Elon Musk interviews on CNBC from the Tesla Headquarters in Texas.
CNBC
Tesla CEO Elon Musk confirmed that the company will have robotaxis on the streets of Austin, Texas by the end of June.
In an interview with CNBC‘s David Faber on Tuesday at the company’s headquarters in Austin, Musk said Tesla aims to bring its robotaxis to Los Angeles and San Francisco following the planned Austin debut.
Musk said the robotaxi service will start with about 10 vehicles in Austin, and rapidly expand to thousands of vehicles should the launch go well with no incidents.
Since 2016, Musk has been promising Tesla investors, customers and fans that the company is about a year away from delivering a self-driving car that’s capable of driving passengers around safely without human interventions, or a human at the steering wheel.
To start, Tesla has said its robotaxis will be Model Y vehicles equipped with a forthcoming version of FSD (full self driving) known as FSD Unsupervised.
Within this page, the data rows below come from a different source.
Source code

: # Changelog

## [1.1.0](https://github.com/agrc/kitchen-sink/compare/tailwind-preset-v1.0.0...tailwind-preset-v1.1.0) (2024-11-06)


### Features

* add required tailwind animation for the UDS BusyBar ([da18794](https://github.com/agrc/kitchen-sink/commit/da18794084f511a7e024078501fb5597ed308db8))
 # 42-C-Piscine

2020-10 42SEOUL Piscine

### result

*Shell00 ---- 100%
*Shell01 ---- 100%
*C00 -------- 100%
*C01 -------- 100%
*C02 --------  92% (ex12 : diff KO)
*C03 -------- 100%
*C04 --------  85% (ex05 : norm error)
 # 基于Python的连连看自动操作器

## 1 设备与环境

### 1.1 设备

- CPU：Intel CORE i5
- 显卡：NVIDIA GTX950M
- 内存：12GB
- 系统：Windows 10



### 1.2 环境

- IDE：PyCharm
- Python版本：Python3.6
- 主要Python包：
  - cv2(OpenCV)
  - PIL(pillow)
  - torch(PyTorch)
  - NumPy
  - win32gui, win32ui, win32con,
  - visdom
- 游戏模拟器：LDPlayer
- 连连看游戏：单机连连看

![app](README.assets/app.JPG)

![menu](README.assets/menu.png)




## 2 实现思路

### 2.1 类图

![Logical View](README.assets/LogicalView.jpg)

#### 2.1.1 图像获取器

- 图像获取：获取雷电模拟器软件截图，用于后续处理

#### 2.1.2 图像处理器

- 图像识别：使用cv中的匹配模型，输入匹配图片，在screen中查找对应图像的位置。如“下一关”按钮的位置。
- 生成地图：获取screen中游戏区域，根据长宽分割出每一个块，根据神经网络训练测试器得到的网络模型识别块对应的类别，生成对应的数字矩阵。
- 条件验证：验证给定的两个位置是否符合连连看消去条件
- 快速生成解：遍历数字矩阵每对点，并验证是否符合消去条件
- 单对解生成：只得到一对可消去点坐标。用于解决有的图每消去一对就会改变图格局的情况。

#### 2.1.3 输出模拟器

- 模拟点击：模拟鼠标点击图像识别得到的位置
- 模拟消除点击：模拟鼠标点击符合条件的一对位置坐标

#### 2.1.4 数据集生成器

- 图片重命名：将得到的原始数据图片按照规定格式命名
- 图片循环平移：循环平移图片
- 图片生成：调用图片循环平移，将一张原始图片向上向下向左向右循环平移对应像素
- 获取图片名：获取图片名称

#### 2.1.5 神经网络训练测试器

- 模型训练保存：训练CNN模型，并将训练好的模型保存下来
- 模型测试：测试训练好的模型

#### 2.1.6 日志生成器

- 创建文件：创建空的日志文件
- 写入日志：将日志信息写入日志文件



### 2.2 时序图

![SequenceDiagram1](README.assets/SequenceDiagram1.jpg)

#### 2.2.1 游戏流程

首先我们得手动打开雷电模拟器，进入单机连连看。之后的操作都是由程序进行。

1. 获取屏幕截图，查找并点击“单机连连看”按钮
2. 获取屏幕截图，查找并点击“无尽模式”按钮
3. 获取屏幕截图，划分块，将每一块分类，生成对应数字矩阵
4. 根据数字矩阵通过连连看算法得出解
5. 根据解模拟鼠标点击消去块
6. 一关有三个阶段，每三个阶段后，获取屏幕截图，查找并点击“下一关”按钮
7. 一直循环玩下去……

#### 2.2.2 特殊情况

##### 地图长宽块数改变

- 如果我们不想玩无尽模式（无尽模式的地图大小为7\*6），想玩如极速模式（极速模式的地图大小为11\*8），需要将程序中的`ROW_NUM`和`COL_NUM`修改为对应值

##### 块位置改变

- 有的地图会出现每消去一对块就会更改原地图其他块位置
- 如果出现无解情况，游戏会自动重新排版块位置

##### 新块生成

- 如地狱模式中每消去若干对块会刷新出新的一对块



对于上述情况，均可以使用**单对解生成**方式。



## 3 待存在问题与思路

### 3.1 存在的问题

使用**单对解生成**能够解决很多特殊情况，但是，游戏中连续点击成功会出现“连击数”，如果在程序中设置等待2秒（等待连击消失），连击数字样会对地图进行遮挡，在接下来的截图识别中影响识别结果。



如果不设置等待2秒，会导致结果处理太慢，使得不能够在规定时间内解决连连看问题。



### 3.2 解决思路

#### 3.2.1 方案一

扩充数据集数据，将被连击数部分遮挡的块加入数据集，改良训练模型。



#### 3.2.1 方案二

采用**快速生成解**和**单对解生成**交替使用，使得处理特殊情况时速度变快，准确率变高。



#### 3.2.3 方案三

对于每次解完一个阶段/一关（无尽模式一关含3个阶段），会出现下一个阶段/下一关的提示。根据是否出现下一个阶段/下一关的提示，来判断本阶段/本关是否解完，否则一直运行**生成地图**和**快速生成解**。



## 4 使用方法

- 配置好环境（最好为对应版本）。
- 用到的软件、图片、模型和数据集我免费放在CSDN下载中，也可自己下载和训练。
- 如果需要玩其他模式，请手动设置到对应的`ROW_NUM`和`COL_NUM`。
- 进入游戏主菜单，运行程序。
Alphabet’s Waymo is already operating commercial, driverless ride-hailing services in various U.S. markets. On a recent earnings call, Alphabet said Waymo already conducts 250,000 paid trips per week.
Musk said Tesla “will geofence” its robotaxis in Austin to start, meaning the company will limit where those Model Y vehicles can drive. But there won’t be a human safety driver in the cars, Musk promised.
Tesla employees will be remotely monitoring the fleet, he said.
“We’ll be watching what the cars are doing very carefully and as confidence grows, less of that will be needed,” Musk said.